Task inputs:
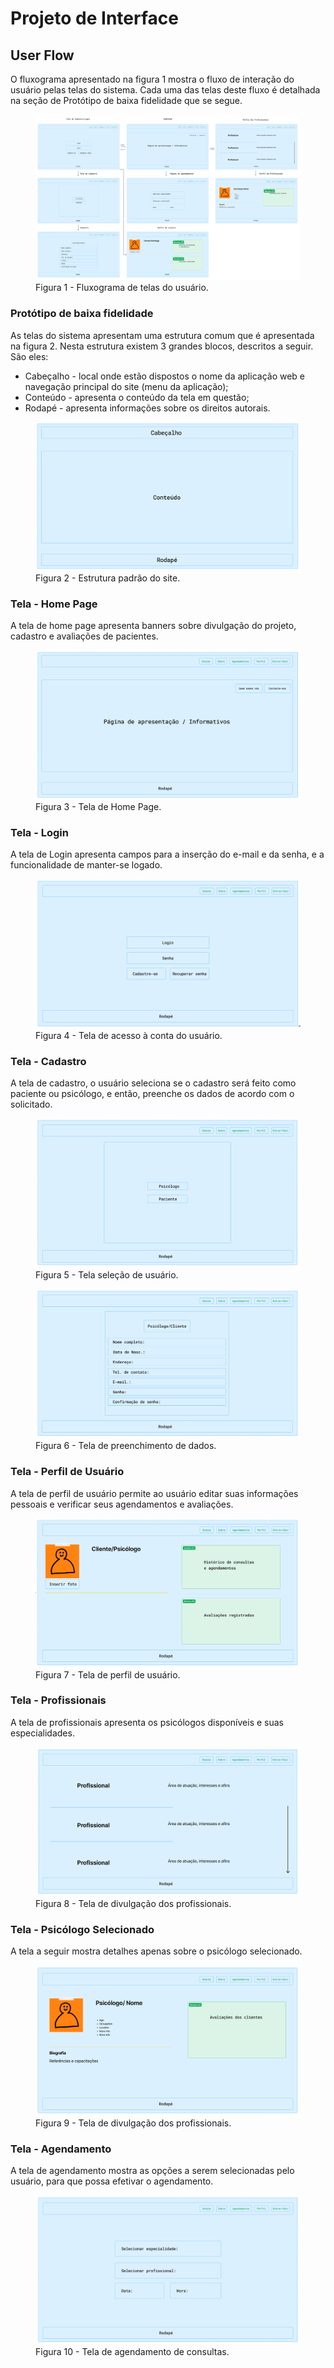 
# Projeto de Interface

## User Flow

O fluxograma apresentado na figura 1 mostra o fluxo de interação do usuário pelas telas do sistema. Cada uma das telas deste fluxo é detalhada na seção de Protótipo de baixa fidelidade que se segue.

<figure>
  <img src="https://github.com/ICEI-PUC-Minas-PMV-ADS/pmv-ads-2024-1-e1-proj-web-t5-pmv-ads-2024-1-e1-projpontedigital/blob/main/documentos/imagens/fluxograma%20do%20site.png"
   <figcaption>Figura 1 - Fluxograma de telas do usuário. </figcaption>
  
</figure>


### Protótipo de baixa fidelidade

As telas do sistema apresentam uma estrutura comum que é apresentada na figura 2. Nesta estrutura existem 3 grandes blocos, descritos a seguir. São eles:

- Cabeçalho - local onde estão dispostos o nome da aplicação web e navegação principal do site (menu da aplicação);
- Conteúdo - apresenta o conteúdo da tela em questão;
- Rodapé - apresenta informações sobre os direitos autorais.

<figure>
  <img src="https://github.com/ICEI-PUC-Minas-PMV-ADS/pmv-ads-2024-1-e1-proj-web-t5-pmv-ads-2024-1-e1-projpontedigital/blob/main/documentos/imagens/prototipo.png"
   <figcaption>Figura 2 - Estrutura padrão do site. </figcaption>
  
</figure>


### Tela - Home Page

A tela de home page apresenta banners sobre divulgação do projeto, cadastro e avaliações de pacientes.

<figure>
  <img src="https://github.com/ICEI-PUC-Minas-PMV-ADS/pmv-ads-2024-1-e1-proj-web-t5-pmv-ads-2024-1-e1-projpontedigital/blob/main/documentos/imagens/tela%20homepage.png"
   <figcaption>Figura 3 - Tela de Home Page. </figcaption>
  
</figure>


### Tela - Login

A tela de Login apresenta campos para a inserção do e-mail e da senha, e a funcionalidade de manter-se logado.

<figure>
  <img src="https://github.com/ICEI-PUC-Minas-PMV-ADS/pmv-ads-2024-1-e1-proj-web-t5-pmv-ads-2024-1-e1-projpontedigital/blob/main/documentos/imagens/tela%20login.png"
   <figcaption>Figura 4 - Tela de acesso à conta do usuário. </figcaption>
  
</figure>


### Tela - Cadastro

A tela de cadastro, o usuário seleciona se o cadastro será feito como paciente ou psicólogo, e então, preenche os dados de acordo com o solicitado.

<figure>
  <img src="https://github.com/ICEI-PUC-Minas-PMV-ADS/pmv-ads-2024-1-e1-proj-web-t5-pmv-ads-2024-1-e1-projpontedigital/blob/main/tela%20cadastro1.png"
   <figcaption>Figura 5 - Tela seleção de usuário. </figcaption>
  
</figure>

<figure>
  <img src="https://github.com/ICEI-PUC-Minas-PMV-ADS/pmv-ads-2024-1-e1-proj-web-t5-pmv-ads-2024-1-e1-projpontedigital/blob/main/tela%20cadastro2.png"
   <figcaption>Figura 6 - Tela de preenchimento de dados. </figcaption>
  
</figure>


### Tela - Perfil de Usuário

A tela de perfil de usuário permite ao usuário editar suas informações pessoais e verificar seus agendamentos e avaliações.

<figure>
  <img src="https://github.com/ICEI-PUC-Minas-PMV-ADS/pmv-ads-2024-1-e1-proj-web-t5-pmv-ads-2024-1-e1-projpontedigital/blob/main/tela%20perfilusuario.png"
   <figcaption>Figura 7 - Tela de perfil de usuário. </figcaption>
  
</figure>


### Tela - Profissionais

A tela de profissionais apresenta os psicólogos disponíveis e suas especialidades.

<figure>
  <img src="https://github.com/ICEI-PUC-Minas-PMV-ADS/pmv-ads-2024-1-e1-proj-web-t5-pmv-ads-2024-1-e1-projpontedigital/blob/main/tela%20mostraprofissionais.png"
   <figcaption>Figura 8 - Tela de divulgação dos profissionais. </figcaption>
  
</figure>


### Tela - Psicólogo Selecionado

A tela a seguir mostra detalhes apenas sobre o psicólogo selecionado.

<figure>
  <img src="https://github.com/ICEI-PUC-Minas-PMV-ADS/pmv-ads-2024-1-e1-proj-web-t5-pmv-ads-2024-1-e1-projpontedigital/blob/main/tela%20psicologoespecifico.png"
   <figcaption>Figura 9 - Tela de divulgação dos profissionais. </figcaption>
  
</figure>


### Tela - Agendamento

A tela de agendamento mostra as opções a serem selecionadas pelo usuário, para que possa efetivar o agendamento.

<figure>
  <img src="https://github.com/ICEI-PUC-Minas-PMV-ADS/pmv-ads-2024-1-e1-proj-web-t5-pmv-ads-2024-1-e1-projpontedigital/blob/main/tela%20agendamento.png"
   <figcaption>Figura 10 - Tela de agendamento de consultas. </figcaption>
  
</figure>



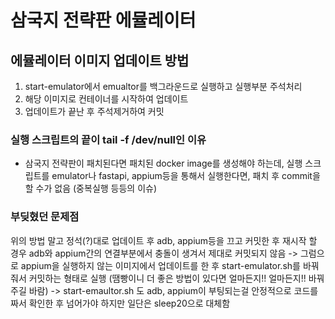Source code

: # 삼국지 전략판 에뮬레이터

## 에뮬레이터 이미지 업데이트 방법
1. start-emulator에서 emualtor를 백그라운드로 실행하고 실행부분 주석처리
2. 해당 이미지로 컨테이너를 시작하여 업데이트
3. 업데이트가 끝난 후 주석제거하여 커밋

### 실행 스크립트의 끝이 tail -f /dev/null인 이유
- 삼국지 전략판이 패치된다면 패치된 docker image를 생성해야 하는데, 실행 스크립트를 emulator나 fastapi, appium등을 통해서 실행한다면, 패치 후 commit을 할 수가 없음 (중복실행 등등의 이슈)

### 부딪혔던 문제점
위의 방법 말고 정석(?)대로 업데이트 후 adb, appium등을 끄고 커밋한 후 재시작 할 경우 adb와 appium간의 연결부분에서 충돌이 생겨서 제대로 커밋되지 않음
-> 그럼으로 appium을 실행하지 않는 이미지에서 업데이트를 한 후 start-emulator.sh를 바꿔줘서 커밋하는 형태로 실행 (땜빵이니 더 좋은 방법이 있다면 얼마든지!! 얼마든지!! 바꿔주길 바람)
-> start-emaultor.sh 도 adb, appium이 부팅되는걸 안정적으로 코드를 짜서 확인한 후 넘어가야 하지만 일단은 sleep20으로 대체함
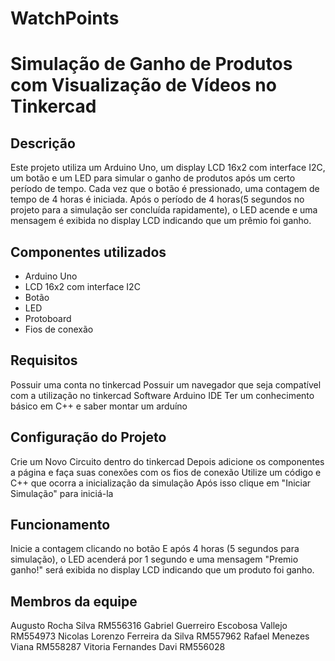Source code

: # WatchPoints 

# Simulação de Ganho de Produtos com Visualização de Vídeos no Tinkercad

## Descrição
Este projeto utiliza um Arduino Uno, um display LCD 16x2 com interface I2C, um botão e um LED para simular o ganho de produtos após um certo período de tempo. Cada vez que o botão é pressionado, uma contagem de tempo de 4 horas é iniciada. Após o período de 4 horas(5 segundos no projeto para a simulação ser concluída rapidamente), o LED acende e uma mensagem é exibida no display LCD indicando que um prêmio foi ganho.  

## Componentes utilizados
- Arduino Uno
- LCD 16x2 com interface I2C
- Botão
- LED
- Protoboard
- Fios de conexão

## Requisitos
Possuir uma conta no tinkercad
Possuir um navegador que seja compatível com a utilização no tinkercad
Software Arduino IDE
Ter um conhecimento básico em C++ e saber montar um arduíno

## Configuração do Projeto
Crie um Novo Circuito dentro do tinkercad
Depois adicione os componentes a página e faça suas conexões com os fios de conexão
Utilize um código e C++ que ocorra a inicialização da simulação
Após isso clique em "Iniciar Simulação" para iniciá-la

## Funcionamento
Inicie a contagem clicando no botão
E após 4 horas (5 segundos para simulação), o LED acenderá por 1 segundo e uma mensagem "Premio ganho!" será exibida no display LCD indicando que um produto foi ganho.

## Membros da equipe
Augusto Rocha Silva  RM556316
Gabriel Guerreiro Escobosa Vallejo  RM554973
Nicolas Lorenzo Ferreira da Silva  RM557962
Rafael Menezes Viana  RM558287
Vitoria Fernandes Davi  RM556028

Problem requirements:
Filter on the word "appium등을": copy each matching line from the entries above.

Result below:
- 삼국지 전략판이 패치된다면 패치된 docker image를 생성해야 하는데, 실행 스크립트를 emulator나 fastapi, appium등을 통해서 실행한다면, 패치 후 commit을 할 수가 없음 (중복실행 등등의 이슈)
위의 방법 말고 정석(?)대로 업데이트 후 adb, appium등을 끄고 커밋한 후 재시작 할 경우 adb와 appium간의 연결부분에서 충돌이 생겨서 제대로 커밋되지 않음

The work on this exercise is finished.